Our focus and analysis of backlash in SuPWR tends to be in the present. We focus on actions of the struggle members – what are the demands made, what kinds of reactions do these evoke, what are actions taken to counter the pushback. However, seeing first-hand the work BGWS is doing with the children of RMG workers reminded us that the temporal dimension of backlash involves exploring the intergenerational impact of backlash. The current resistance from employers and the state against the demands for a living wage has a direct impact on the nutritional, health, and educational attainment of the children. And the impact will only deepen in the long run as food and fuel prices continue to rise.
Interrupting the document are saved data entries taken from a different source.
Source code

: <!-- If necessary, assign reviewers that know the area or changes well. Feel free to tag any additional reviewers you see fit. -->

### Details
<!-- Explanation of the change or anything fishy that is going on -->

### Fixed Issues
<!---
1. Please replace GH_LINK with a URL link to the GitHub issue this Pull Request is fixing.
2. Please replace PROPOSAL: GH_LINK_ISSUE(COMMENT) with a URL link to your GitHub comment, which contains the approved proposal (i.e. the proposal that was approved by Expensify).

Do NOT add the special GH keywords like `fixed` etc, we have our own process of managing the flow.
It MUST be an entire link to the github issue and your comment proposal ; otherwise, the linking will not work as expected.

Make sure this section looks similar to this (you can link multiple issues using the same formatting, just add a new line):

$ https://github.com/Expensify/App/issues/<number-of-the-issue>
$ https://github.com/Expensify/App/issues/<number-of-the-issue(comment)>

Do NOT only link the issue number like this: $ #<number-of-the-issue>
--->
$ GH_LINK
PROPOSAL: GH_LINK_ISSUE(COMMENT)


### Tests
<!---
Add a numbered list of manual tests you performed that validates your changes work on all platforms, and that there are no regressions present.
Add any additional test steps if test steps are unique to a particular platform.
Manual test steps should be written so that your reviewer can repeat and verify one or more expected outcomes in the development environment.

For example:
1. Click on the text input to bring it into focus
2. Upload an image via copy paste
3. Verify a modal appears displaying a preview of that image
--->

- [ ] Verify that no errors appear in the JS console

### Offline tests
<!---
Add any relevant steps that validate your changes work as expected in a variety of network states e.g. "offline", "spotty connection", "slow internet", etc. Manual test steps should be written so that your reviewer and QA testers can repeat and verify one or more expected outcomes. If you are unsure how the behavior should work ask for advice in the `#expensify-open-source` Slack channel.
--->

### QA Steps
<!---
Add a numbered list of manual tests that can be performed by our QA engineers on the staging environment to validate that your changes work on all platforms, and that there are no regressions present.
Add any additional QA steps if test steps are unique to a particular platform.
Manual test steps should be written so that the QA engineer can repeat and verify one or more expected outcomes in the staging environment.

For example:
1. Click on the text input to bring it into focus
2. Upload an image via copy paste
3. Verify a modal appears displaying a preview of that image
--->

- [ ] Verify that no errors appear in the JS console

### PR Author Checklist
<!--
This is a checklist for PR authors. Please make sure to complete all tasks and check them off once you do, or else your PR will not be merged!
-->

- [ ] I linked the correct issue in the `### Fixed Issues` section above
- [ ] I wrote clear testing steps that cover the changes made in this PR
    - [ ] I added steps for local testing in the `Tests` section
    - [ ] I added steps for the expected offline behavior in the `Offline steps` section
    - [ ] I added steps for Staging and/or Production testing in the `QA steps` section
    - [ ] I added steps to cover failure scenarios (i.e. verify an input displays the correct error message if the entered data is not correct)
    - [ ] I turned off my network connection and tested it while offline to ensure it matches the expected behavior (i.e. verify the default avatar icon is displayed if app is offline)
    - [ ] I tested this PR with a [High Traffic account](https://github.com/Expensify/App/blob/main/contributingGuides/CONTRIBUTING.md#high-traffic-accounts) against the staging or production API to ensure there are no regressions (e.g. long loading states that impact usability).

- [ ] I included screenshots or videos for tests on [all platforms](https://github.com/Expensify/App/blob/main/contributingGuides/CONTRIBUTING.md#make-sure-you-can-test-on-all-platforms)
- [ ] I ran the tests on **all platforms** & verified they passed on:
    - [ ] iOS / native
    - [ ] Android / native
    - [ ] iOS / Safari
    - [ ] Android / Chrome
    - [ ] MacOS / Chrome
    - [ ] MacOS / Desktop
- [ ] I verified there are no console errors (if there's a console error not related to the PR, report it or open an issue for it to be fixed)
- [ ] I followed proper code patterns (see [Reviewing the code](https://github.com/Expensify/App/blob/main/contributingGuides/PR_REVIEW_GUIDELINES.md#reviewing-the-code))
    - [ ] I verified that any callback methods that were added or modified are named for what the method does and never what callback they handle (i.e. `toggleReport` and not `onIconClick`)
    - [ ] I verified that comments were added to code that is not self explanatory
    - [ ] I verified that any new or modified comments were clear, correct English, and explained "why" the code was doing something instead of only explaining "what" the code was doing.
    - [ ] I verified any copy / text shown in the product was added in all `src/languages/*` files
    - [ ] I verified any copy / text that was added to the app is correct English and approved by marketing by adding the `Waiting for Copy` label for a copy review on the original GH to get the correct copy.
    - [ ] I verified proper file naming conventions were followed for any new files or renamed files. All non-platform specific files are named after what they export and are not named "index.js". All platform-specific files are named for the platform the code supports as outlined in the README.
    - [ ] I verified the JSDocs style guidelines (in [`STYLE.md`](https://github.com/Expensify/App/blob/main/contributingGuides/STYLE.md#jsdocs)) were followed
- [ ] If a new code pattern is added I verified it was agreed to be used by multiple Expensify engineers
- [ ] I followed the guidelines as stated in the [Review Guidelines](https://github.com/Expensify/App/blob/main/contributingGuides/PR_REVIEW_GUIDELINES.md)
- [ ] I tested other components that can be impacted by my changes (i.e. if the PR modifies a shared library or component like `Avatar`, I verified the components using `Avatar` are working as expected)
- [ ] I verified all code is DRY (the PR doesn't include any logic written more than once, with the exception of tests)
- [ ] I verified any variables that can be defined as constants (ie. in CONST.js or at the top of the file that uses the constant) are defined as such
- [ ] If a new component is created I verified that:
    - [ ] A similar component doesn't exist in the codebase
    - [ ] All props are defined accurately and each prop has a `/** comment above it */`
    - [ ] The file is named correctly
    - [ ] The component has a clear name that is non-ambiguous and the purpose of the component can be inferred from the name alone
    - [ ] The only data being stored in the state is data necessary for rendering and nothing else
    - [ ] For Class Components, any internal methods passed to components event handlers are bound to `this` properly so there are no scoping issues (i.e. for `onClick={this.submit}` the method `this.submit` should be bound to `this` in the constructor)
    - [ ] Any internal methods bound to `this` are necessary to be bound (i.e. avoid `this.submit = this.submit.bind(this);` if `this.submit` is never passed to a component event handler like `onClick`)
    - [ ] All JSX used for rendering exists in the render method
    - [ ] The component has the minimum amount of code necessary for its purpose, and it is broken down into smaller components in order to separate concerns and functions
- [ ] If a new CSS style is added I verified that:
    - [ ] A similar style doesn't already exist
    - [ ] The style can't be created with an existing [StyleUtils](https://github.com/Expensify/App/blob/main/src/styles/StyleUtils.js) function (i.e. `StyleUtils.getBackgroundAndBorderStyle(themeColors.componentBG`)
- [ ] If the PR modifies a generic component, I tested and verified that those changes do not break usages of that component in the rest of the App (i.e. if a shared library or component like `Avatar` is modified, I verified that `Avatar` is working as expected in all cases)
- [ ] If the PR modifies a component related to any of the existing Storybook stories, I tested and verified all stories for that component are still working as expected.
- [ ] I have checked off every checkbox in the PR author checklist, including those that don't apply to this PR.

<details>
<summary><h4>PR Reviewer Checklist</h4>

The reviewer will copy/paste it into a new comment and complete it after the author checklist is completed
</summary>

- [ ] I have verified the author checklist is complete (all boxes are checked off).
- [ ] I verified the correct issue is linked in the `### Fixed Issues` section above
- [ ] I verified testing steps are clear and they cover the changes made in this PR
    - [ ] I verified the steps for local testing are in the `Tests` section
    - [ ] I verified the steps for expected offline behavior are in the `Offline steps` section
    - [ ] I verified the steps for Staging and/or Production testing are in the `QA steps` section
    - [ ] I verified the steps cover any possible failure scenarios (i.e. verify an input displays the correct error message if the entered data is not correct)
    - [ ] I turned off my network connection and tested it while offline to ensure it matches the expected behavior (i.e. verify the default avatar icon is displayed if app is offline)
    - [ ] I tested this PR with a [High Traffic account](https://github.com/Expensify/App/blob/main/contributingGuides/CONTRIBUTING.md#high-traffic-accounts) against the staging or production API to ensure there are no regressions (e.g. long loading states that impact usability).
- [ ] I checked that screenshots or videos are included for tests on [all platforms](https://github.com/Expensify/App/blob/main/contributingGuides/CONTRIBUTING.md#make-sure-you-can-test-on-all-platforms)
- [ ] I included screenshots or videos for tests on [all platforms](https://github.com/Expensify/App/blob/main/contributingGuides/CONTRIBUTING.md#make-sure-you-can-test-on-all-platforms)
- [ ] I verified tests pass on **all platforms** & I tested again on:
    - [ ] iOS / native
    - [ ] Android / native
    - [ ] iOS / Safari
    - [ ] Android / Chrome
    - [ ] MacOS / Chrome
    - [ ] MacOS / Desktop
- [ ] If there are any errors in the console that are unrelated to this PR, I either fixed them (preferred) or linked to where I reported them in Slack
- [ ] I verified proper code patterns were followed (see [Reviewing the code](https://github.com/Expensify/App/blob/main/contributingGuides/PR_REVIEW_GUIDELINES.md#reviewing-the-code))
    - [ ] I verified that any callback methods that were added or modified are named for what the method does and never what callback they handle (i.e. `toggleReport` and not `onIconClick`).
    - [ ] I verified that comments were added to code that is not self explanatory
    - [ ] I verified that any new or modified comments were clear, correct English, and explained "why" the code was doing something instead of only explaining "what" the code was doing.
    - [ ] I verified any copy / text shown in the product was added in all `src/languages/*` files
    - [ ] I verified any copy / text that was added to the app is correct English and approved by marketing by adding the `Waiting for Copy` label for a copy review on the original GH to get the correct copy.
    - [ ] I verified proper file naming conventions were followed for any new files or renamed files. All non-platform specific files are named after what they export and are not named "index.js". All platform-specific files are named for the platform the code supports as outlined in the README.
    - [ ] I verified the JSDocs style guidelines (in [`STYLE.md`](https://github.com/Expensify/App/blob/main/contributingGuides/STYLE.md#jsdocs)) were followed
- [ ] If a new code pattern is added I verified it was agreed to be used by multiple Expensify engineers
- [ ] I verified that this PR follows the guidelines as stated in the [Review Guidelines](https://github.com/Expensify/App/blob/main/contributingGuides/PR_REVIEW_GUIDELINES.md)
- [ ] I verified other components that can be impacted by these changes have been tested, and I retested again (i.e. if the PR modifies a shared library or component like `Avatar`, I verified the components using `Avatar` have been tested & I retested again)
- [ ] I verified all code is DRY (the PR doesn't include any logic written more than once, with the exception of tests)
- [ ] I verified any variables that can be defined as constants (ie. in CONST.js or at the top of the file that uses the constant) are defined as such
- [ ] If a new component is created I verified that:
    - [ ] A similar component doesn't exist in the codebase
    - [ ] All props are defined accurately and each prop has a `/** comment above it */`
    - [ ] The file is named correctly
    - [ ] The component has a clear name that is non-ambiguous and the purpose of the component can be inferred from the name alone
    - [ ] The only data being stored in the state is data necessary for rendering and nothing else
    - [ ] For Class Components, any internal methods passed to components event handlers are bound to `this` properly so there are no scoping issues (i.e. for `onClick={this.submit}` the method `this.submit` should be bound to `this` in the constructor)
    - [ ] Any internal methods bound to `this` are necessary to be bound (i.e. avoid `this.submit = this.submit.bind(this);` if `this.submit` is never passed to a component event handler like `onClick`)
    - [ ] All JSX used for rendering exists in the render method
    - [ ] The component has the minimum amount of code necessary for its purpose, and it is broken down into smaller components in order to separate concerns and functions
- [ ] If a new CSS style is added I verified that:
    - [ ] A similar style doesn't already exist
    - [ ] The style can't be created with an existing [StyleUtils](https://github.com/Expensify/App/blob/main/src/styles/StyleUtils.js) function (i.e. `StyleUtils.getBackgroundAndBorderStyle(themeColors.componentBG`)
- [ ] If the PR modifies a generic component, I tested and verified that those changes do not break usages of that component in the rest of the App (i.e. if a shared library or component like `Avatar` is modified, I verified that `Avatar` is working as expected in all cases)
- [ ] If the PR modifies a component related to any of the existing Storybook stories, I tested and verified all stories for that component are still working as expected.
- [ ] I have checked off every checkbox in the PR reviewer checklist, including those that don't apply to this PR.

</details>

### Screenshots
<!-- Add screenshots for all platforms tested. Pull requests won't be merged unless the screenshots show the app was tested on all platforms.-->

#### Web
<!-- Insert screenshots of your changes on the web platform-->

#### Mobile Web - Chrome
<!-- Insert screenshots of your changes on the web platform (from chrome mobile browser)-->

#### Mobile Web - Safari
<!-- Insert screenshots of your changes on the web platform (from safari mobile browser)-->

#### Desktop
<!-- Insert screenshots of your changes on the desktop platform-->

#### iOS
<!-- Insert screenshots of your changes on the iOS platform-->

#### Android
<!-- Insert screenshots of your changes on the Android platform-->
Children also witness the repressions faced by family members, which impacts them psychologically, creating feelings of insecurity and distrust in agencies that are supposed to secure workers’ and citizen’s rights.

Children of the ready made garment workers stand for a group photo. They are standing in front of a brick wall with photographs on it and trees behind it.

The role of care in movements

BGWS’ work with children allows them to come together to play, use their creativity, and reflect on their experiences. It enables the children to cope with the difficulties they encounter, while at the same time enjoy their childhood. The children we met at both events were treated as if they belonged to all struggle members. The creation of this space for worker’s children by BGWS highlights the important role care plays in how labour rights organising takes place.

A young man receives an award at the essay writing competition event for children of ready made garment workers in Bangladesh. He is smiling as a woman hands him his award and people are clapping and smiling around him.At the event, the discussion on the essays focused on how children viewed the sacrifices made by their parents to sustain the struggle for living wages. These sacrifices included giving up on spending quality family time or struggle member’s spouses working longer hours so they could devote more time to mobilising.

Workers require alternative spaces of care for their children that go beyond just ensuring physical safety. These alternative spaces stimulate children’s creativity and sense of self and enable them to go beyond the limitations of conventional curriculum taught in government schools. The struggle members view education provided in these alternative spaces as a pathway for a different and brighter future for their children.

Future leaders

The BGWS children’s space also creates scope for the older children to learn organisational speaking and other leadership skills. At the memorial event, the older children volunteered, and were effective organisers and speakers, with a clear sense of why the meeting was important. This was a training ground for future leaders to counter backlash against worker’s rights. These children will go on to ensure that the rights secured by their parent’s generation will not be eroded in whatever sectors and fields they enter in the future.